### What you have to do
Copy out the data below. Leave nothing out and alter nothing.

'''

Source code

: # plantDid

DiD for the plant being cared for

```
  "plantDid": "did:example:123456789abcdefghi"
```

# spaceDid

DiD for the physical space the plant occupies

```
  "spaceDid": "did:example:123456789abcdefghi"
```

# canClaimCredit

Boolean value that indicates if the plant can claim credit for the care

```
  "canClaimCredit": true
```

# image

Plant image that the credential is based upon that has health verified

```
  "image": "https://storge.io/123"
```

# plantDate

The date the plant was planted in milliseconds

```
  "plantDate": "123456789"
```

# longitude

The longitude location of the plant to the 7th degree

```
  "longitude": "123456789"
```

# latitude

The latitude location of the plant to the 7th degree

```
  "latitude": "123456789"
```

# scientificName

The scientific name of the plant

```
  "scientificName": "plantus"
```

'''

### Result of the task
Source code

: # plantDid

DiD for the plant being cared for

```
  "plantDid": "did:example:123456789abcdefghi"
```

# spaceDid

DiD for the physical space the plant occupies

```
  "spaceDid": "did:example:123456789abcdefghi"
```

# canClaimCredit

Boolean value that indicates if the plant can claim credit for the care

```
  "canClaimCredit": true
```

# image

Plant image that the credential is based upon that has health verified

```
  "image": "https://storge.io/123"
```

# plantDate

The date the plant was planted in milliseconds

```
  "plantDate": "123456789"
```

# longitude

The longitude location of the plant to the 7th degree

```
  "longitude": "123456789"
```

# latitude

The latitude location of the plant to the 7th degree

```
  "latitude": "123456789"
```

# scientificName

The scientific name of the plant

```
  "scientificName": "plantus"
```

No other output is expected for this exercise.